When I was heading down town to do some rubbernecking....I know, I shouldn't really have been on the road, but as someone on the fringe of the media I felt a little bit justified being out there - I think there's an obligation to record this historical event ... as I was parked at the lights opposite Hagley park I realised that across the fields in the distance was the Hagley welfare centre in which hundreds of people were mourning the loss of their homes, perhaps their loved ones, and their life as they knew it.

When into the scene walked these three ladies.

Now... I am absolutely not judging them, and I will not pretend to know a single thing about any of them. Everyone deals with stress in different ways, and for many getting a sense of normality ... for example walking the dog ... is very important.

But to me, the fact they were out walking their dogs in Hagley Park suggested they had not been particularly disadvantaged by the earthquake.

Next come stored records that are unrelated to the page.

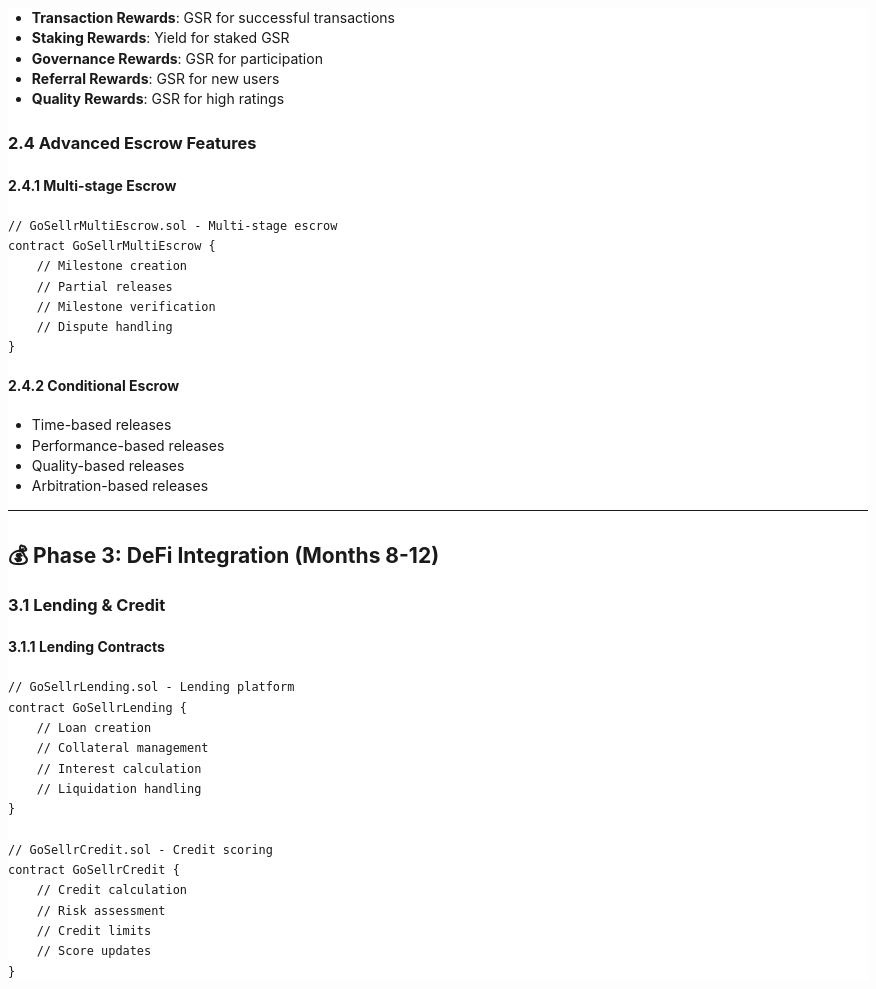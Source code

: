 - **Transaction Rewards**: GSR for successful transactions
- **Staking Rewards**: Yield for staked GSR
- **Governance Rewards**: GSR for participation
- **Referral Rewards**: GSR for new users
- **Quality Rewards**: GSR for high ratings

### 2.4 Advanced Escrow Features

#### 2.4.1 Multi-stage Escrow

```solidity
// GoSellrMultiEscrow.sol - Multi-stage escrow
contract GoSellrMultiEscrow {
    // Milestone creation
    // Partial releases
    // Milestone verification
    // Dispute handling
}
```

#### 2.4.2 Conditional Escrow

- Time-based releases
- Performance-based releases
- Quality-based releases
- Arbitration-based releases

---

## 💰 Phase 3: DeFi Integration (Months 8-12)

### 3.1 Lending & Credit

#### 3.1.1 Lending Contracts

```solidity
// GoSellrLending.sol - Lending platform
contract GoSellrLending {
    // Loan creation
    // Collateral management
    // Interest calculation
    // Liquidation handling
}

// GoSellrCredit.sol - Credit scoring
contract GoSellrCredit {
    // Credit calculation
    // Risk assessment
    // Credit limits
    // Score updates
}
```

And the only benchmark I have for that is my own reactions to the tragedy. If I had been evacuated from my home or had lost someone dear to me in the rubble the last thing on my mind would be routine things like walking with the girls and dogs in Hagley Park. But that's just me.

However. Regardless of whether or not these ladies lost home or loved ones, the image reminded me of something that by and large has been ignored by the TV coverage I've seen (which is most of it thanks to MySky). That is, there are significant sections of the city which are functioning relatively normally. Overlooking the chaos, there are entire subsections of Christchurch whose only connection to the earthquake are slightly wider cracks in their walls or piles of silt in their back yard.

There is no liquefaction in our street. Jackie reckons some of our cracks are bigger; I say they're not. Our local supermarket was well stocked and open the next day. Our Challenge ran out of gas on the Wednesday but was open for business again Thursday. There are no gaping holes in our streets. The school is closed but it's not that far past 6 weeks holiday at Christmas so it feels a bit like that. When I drove home on Tuesday night, seven hours after the earthquake, our local fish and chip shop was open and doing a rip roaring trade.

When I drove from Halswell to Hagley Park a few days later it was almost impossible to see any signs of the horror and destruction that was playing almost 24/7 on TV. It really was as if that was a different city.

I don't think the mainstream media are simply leading with the bleeding. I genuinely think the news value of the destruction and the rescue efforts is extraordinarily high. And in no way do I feel left out or isolated, as those poor people in Bexley and Brighton do, because they have been ignored, and even the authorities, by their reaction, have admitted as much.

We in the South-west have been largely left alone because we really have no immediate need.

The thing I'm noticing is that if the rest of the country, and indeed the world, is watching the TV coverage I'm watching they could be forgiven for thinking the entire city has been ravaged beyond repair. And while that may be advantageous in terms of donation appeal (I'm not suggesting that's the motivation), it's giving a slightly skewed impression of what's actually happening in Christchurch.